OMP simd gets ignored in omp loop simd schedule(runtime)

Grund__Aalexander · ‎05-12-2014

I have made a small testcase out of a bigger program where the compiler fails to vectorize a loop due to "assumed dependency" although one used the loop simd statement:

program fortTest
  integer, allocatable :: vals(:)
  integer, allocatable :: vals2(:)
  integer, allocatable :: send(:)
  integer i,j,ct,tmp,tmp2,tmp3
  
  
  ct=10000
  allocate(vals(ct*ct))
  allocate(vals2(ct*ct))
  allocate(send(ct))

  do i=1, ct
    send(i)=i
    do j=1, ct
      vals2(i*ct+j)=i+1+j
    end do
  end do
  
  !$omp parallel do simd private(tmp,tmp2,tmp3) schedule(runtime)
  do i=1, ct
    tmp = vals2(i) * 2
    tmp2 = vals2(i+ct) * 2
    tmp3 = vals2(i+2*ct) * 2
    vals(send(i)) = tmp+tmp2
    vals(send(i)+i*ct) = tmp+tmp3
  end do

end

Please note, that once u remove the "schedule(runtime)" clause, the loop gets vectorized and my (big) program receives a 4x speedup

TimP · ‎05-12-2014

With parallel do simd you're asking the compiler to divide the loop into chunks large enough to apply vectorization within each chunk. It may not be surprising if it knows how to do this only with default static schedule. There's nothing in this example to indicate why that would not be optimum.

Your scatter storage of the results presumably requires those to be stored in effect by scalar instructions, e.g. extractps if using SSE4. So the usefulness of vectorization would be limited, although it may help. A 4x gain from vectorization would be remarkable even on AVX2 or MIC.

pbkenned1 · ‎05-12-2014

Before we can address the key issue, you've got a bug in your initialization of the vals2 array:

do i=1, ct
    send(i)=i
    do j=1, ct
      vals2(i*ct+j)=i+1+j
    end do
end do

vals2 is dimensioned ct*ct (100000000), so when i .eq. ct, you've trying to write to vals2(100000000+1), etc.

Patrick

Grund__Aalexander · ‎05-12-2014

@Patrick: Right, that code was a quick&dirty approach to get the compiler behavior that I wanted to demonstrate. That this would fail on runtime is ok, although it should be "do i=0, ct-1" in both loops with access to send(i+1) then.

Still doesn't matter as the behavior is the same.

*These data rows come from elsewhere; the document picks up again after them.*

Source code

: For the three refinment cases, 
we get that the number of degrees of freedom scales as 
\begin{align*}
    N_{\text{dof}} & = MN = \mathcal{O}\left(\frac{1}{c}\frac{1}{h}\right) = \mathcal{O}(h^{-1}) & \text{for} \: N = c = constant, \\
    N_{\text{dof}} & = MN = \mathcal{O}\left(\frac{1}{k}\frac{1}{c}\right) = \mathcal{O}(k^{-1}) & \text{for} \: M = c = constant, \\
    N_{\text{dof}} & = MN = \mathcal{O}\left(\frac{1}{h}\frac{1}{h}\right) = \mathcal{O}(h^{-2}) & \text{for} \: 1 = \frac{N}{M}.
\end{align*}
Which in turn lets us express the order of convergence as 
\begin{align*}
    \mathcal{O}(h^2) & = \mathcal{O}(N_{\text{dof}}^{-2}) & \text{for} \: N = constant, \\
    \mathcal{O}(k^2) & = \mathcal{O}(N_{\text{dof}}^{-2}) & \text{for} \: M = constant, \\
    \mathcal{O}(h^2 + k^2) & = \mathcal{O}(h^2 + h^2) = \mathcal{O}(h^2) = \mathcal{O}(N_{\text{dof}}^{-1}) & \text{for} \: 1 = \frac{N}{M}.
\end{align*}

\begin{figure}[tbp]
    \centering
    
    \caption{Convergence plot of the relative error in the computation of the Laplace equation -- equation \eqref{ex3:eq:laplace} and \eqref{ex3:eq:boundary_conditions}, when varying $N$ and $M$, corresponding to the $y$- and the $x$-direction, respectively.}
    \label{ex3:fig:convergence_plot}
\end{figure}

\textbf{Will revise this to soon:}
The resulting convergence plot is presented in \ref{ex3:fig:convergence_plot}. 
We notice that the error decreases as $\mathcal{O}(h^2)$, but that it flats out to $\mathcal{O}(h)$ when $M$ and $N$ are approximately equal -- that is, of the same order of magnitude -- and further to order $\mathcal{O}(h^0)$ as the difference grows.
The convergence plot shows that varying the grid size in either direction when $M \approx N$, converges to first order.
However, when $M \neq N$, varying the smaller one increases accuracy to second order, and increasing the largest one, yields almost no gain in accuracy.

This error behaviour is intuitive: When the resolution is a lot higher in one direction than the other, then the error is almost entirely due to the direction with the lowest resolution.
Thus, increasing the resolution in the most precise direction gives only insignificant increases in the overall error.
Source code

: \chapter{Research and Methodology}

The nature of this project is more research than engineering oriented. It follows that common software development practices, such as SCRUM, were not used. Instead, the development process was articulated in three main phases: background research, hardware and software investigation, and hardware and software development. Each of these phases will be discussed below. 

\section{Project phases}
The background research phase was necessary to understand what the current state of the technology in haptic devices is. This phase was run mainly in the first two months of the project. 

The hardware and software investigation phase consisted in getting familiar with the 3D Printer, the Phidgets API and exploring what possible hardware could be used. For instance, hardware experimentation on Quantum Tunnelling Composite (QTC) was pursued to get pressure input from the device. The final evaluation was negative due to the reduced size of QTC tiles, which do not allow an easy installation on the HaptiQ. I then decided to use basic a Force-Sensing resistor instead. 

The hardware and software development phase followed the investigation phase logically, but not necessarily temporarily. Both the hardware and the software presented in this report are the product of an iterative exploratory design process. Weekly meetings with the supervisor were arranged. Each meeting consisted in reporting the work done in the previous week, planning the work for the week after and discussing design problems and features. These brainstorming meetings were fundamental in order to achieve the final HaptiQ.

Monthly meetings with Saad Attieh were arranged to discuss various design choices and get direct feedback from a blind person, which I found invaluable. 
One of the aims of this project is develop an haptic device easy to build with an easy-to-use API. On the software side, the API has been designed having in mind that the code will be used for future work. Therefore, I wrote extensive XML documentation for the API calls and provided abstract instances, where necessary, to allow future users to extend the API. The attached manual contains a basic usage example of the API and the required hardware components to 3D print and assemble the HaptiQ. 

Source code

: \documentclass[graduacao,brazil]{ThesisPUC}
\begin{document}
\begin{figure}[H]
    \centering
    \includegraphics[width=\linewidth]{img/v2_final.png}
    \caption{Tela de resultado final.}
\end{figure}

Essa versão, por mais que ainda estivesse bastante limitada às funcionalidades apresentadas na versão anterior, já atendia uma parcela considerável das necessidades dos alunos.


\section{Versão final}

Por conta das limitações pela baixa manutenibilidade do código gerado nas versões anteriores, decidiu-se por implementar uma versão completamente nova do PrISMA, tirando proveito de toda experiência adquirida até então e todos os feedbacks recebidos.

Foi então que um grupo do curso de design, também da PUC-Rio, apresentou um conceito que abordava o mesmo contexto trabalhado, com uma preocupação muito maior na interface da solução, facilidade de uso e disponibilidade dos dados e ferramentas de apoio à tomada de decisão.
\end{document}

@Tim: What I expect the compiler to do here is to divide the loops into chunks (e.g. 4 for SSE) and vectorize those. After that the remaining iterations should be parallelized and schedule with the given scheduling method (in that case decided at runtime)
The whole purpose of loop simd is, that one does not have to manually split the loops to extract a block that can get vectorized like:

do i=1,max,VectorSize
  do j=i,i+VectorSize-1
    ! ...

At least this is what I expect it to be.
The spec states "Specifies a loop that can be executed concurrently using SIMD instructions, and that those iterations will also be executed in parallel..."
What the compiler instead shows: "This loop may or may not have vector dependencies. I won't vectorize it" But the whole purpose of "omp simd" is, to tell the compiler that there are NO dependencies and it can vectorize it.
Compare this with omitting the "parallel do": If you have no "omp simd" the compiler will show the exact same behavior as it (wrongly) shows now. But with "omp simd" it happily vectorizes the loop.

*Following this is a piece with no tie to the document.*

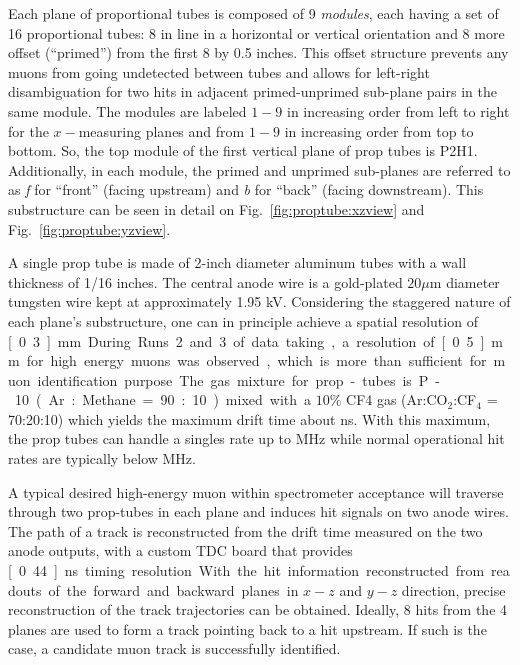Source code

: Each plane of proportional tubes is composed of 9 \emph{modules}, each having a set of 16 proportional tubes: 8 in line in a horizontal or vertical orientation and 8 more offset (``primed'') from the first 8 by 0.5 inches. This offset structure prevents any muons from going undetected between tubes and allows for left-right disambiguation for two hits in adjacent primed-unprimed sub-plane pairs in the same module. The modules are labeled $1-9$ in increasing order from left to right for the $x-$measuring planes and from $1-9$ in increasing order from top to bottom. So, the top module of the first vertical plane of prop tubes is P2H1. Additionally, in each module, the primed and unprimed sub-planes are referred to as \emph{f} for ``front'' (facing upstream) and \emph{b} for ``back'' (facing downstream). This substructure can be seen in detail on Fig.~\ref{fig:proptube:xzview} and Fig.~\ref{fig:proptube:yzview}.

A single prop tube is made of 2-inch diameter aluminum tubes with a wall thickness of 1/16 inches. The central anode wire is a gold-plated $20 \mu$m diameter tungsten wire kept at approximately 1.95 kV. Considering the staggered nature of each plane's substructure, one can in principle achieve a spatial resolution of \unit[0.3]{mm}.  During Runs 2 and 3 of data taking, a resolution of \unit[0.5]{mm} for high energy muons was observed, which is more than sufficient for muon identification purpose. The gas mixture for prop-tubes is P-10 (Ar:Methane = 90:10) mixed with a $10\%$ CF4 gas (Ar:CO$_2$:CF$_4$ = 70:20:10) which yields the maximum drift time about \unit[400]{ns}. With this maximum, the prop tubes can handle a singles rate up to \unit[2]{MHz} while normal operational hit rates are typically below \unit[1]{MHz}.

A typical desired high-energy muon within spectrometer acceptance will traverse through two prop-tubes in each plane and induces hit signals on two anode wires. The path of a track is reconstructed from the drift time measured on the two anode outputs, with a custom TDC board that provides \unit[0.44]{ns} timing resolution. With the hit information reconstructed from readouts of the forward and backward planes in $x-z$ and $y-z$ direction, precise reconstruction of the track trajectories can be obtained. Ideally, 8 hits from the 4 planes are used to form a track pointing back to a hit upstream. If such is the case, a candidate muon track is successfully identified.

I did try to ommit both simd and schedule(runtime) and got the same result as with both.

Yes the gain is remarkable but it is like that and also produces correct results.

pbkenned1 · ‎05-12-2014

The schedule(runtime) clause adds a constraint that inhibits certain loop optimizations in the 14.0 compiler, defeating OpenMP SIMD loop vectorization.

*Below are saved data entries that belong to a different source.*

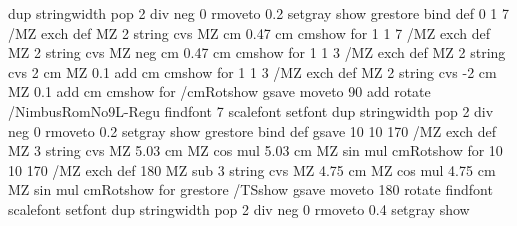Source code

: {{{                            dup %
                            stringwidth pop 2 div neg 0 %
                            rmoveto 0.2 setgray show
                      grestore
                 } bind def
      0 1 7 { /MZ exch def MZ 2 string cvs MZ cm 0.47 cm cmshow } for %
      1 1 7 { /MZ exch def MZ 2 string cvs MZ neg cm 0.47 cm cmshow } for %
      1 1 3 { /MZ exch def MZ 2 string cvs 2 cm MZ 0.1 add cm cmshow } for %
      1 1 3 { /MZ exch def MZ 2 string cvs -2 cm MZ 0.1 add cm cmshow } for %
  /cmRotshow {%
                             gsave
                                    moveto 90 add rotate  %
                                    /NimbusRomNo9L-Regu findfont 7 scalefont setfont
                                    dup %
                                    stringwidth pop 2 div neg 0 %
                                    rmoveto 0.2 setgray show
                             grestore
                          } bind def
  gsave
      10 10 170 { /MZ exch def MZ 3 string cvs  MZ 5.03 cm MZ cos mul 5.03 cm MZ sin mul  cmRotshow } for %
      10 10 170 { /MZ exch def 180 MZ sub 3 string cvs  MZ 4.75 cm MZ cos mul 4.75 cm MZ sin mul  cmRotshow } for %
 grestore
 /TSshow {%
                         gsave
                         moveto 180 rotate  %
                         \pst@PSfontO\space findfont \pst@fontsizeO scalefont setfont
                         dup %
                         stringwidth pop 2 div neg 0 %
                         rmoveto 0.4 setgray show
}}}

However, the 15.0 has figured this out. U515099.f90 is your original, unmodified (non-runnable) example:

$ ifort -V
Intel(R) Fortran Intel(R) 64 Compiler XE for applications running on Intel(R) 64, Version 15.0.0.040 Beta Build 20140428

$ ifort -openmp -vec-report -opt-report-stdout U515099.f90 |grep LOOP -
LOOP BEGIN at U515099.f90(13,3)
   LOOP BEGIN at U515099.f90(15,5)
   LOOP END
   LOOP BEGIN at U515099.f90(15,5)
      remark #15300: LOOP WAS VECTORIZED
   LOOP END
   LOOP BEGIN at U515099.f90(15,5)
   LOOP END
LOOP END
LOOP BEGIN at U515099.f90(21,3)
LOOP END
LOOP BEGIN at U515099.f90(21,3)
   remark #15301: OpenMP SIMD LOOP WAS VECTORIZED
LOOP END
LOOP BEGIN at U515099.f90(21,3)
LOOP END
LOOP BEGIN at U515099.f90(21,3)
LOOP END
$

Patrick